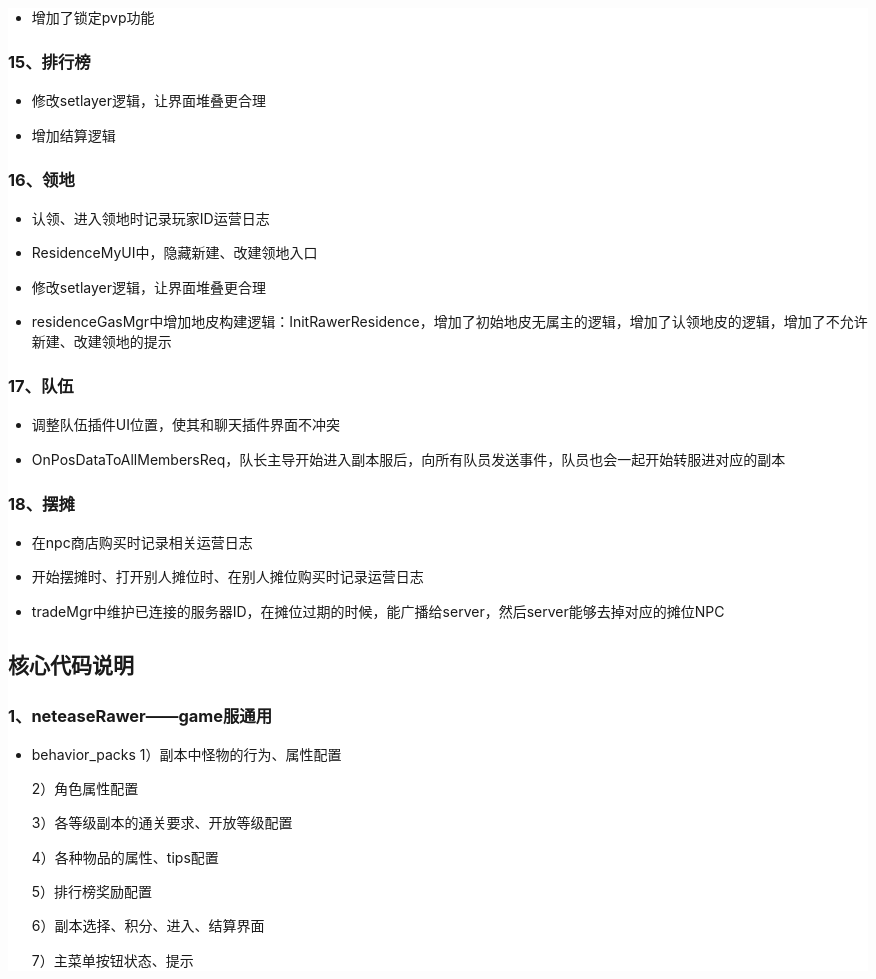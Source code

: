 - 增加了锁定pvp功能



### 15、排行榜

- 修改setlayer逻辑，让界面堆叠更合理

- 增加结算逻辑



### 16、领地

- 认领、进入领地时记录玩家ID运营日志

- ResidenceMyUI中，隐藏新建、改建领地入口

- 修改setlayer逻辑，让界面堆叠更合理

- residenceGasMgr中增加地皮构建逻辑：InitRawerResidence，增加了初始地皮无属主的逻辑，增加了认领地皮的逻辑，增加了不允许新建、改建领地的提示



### 17、队伍

- 调整队伍插件UI位置，使其和聊天插件界面不冲突

- OnPosDataToAllMembersReq，队长主导开始进入副本服后，向所有队员发送事件，队员也会一起开始转服进对应的副本



### 18、摆摊

- 在npc商店购买时记录相关运营日志

- 开始摆摊时、打开别人摊位时、在别人摊位购买时记录运营日志

- tradeMgr中维护已连接的服务器ID，在摊位过期的时候，能广播给server，然后server能够去掉对应的摊位NPC



## 核心代码说明



### 1、neteaseRawer——game服通用

- behavior_packs
  1）副本中怪物的行为、属性配置

  2）角色属性配置

  3）各等级副本的通关要求、开放等级配置

  4）各种物品的属性、tips配置

  5）排行榜奖励配置

  6）副本选择、积分、进入、结算界面

  7）主菜单按钮状态、提示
══════════════════════════════
TASK TO CARRY OUT:
With the images excluded, all entries are to be given again exactly.

TASK ANSWER:
Source code

: - 增加了锁定pvp功能



### 15、排行榜

- 修改setlayer逻辑，让界面堆叠更合理

- 增加结算逻辑



### 16、领地

- 认领、进入领地时记录玩家ID运营日志

- ResidenceMyUI中，隐藏新建、改建领地入口

- 修改setlayer逻辑，让界面堆叠更合理

- residenceGasMgr中增加地皮构建逻辑：InitRawerResidence，增加了初始地皮无属主的逻辑，增加了认领地皮的逻辑，增加了不允许新建、改建领地的提示



### 17、队伍

- 调整队伍插件UI位置，使其和聊天插件界面不冲突

- OnPosDataToAllMembersReq，队长主导开始进入副本服后，向所有队员发送事件，队员也会一起开始转服进对应的副本



### 18、摆摊

- 在npc商店购买时记录相关运营日志

- 开始摆摊时、打开别人摊位时、在别人摊位购买时记录运营日志

- tradeMgr中维护已连接的服务器ID，在摊位过期的时候，能广播给server，然后server能够去掉对应的摊位NPC



## 核心代码说明



### 1、neteaseRawer——game服通用

- behavior_packs
  1）副本中怪物的行为、属性配置

  2）角色属性配置

  3）各等级副本的通关要求、开放等级配置

  4）各种物品的属性、tips配置

  5）排行榜奖励配置

  6）副本选择、积分、进入、结算界面

  7）主菜单按钮状态、提示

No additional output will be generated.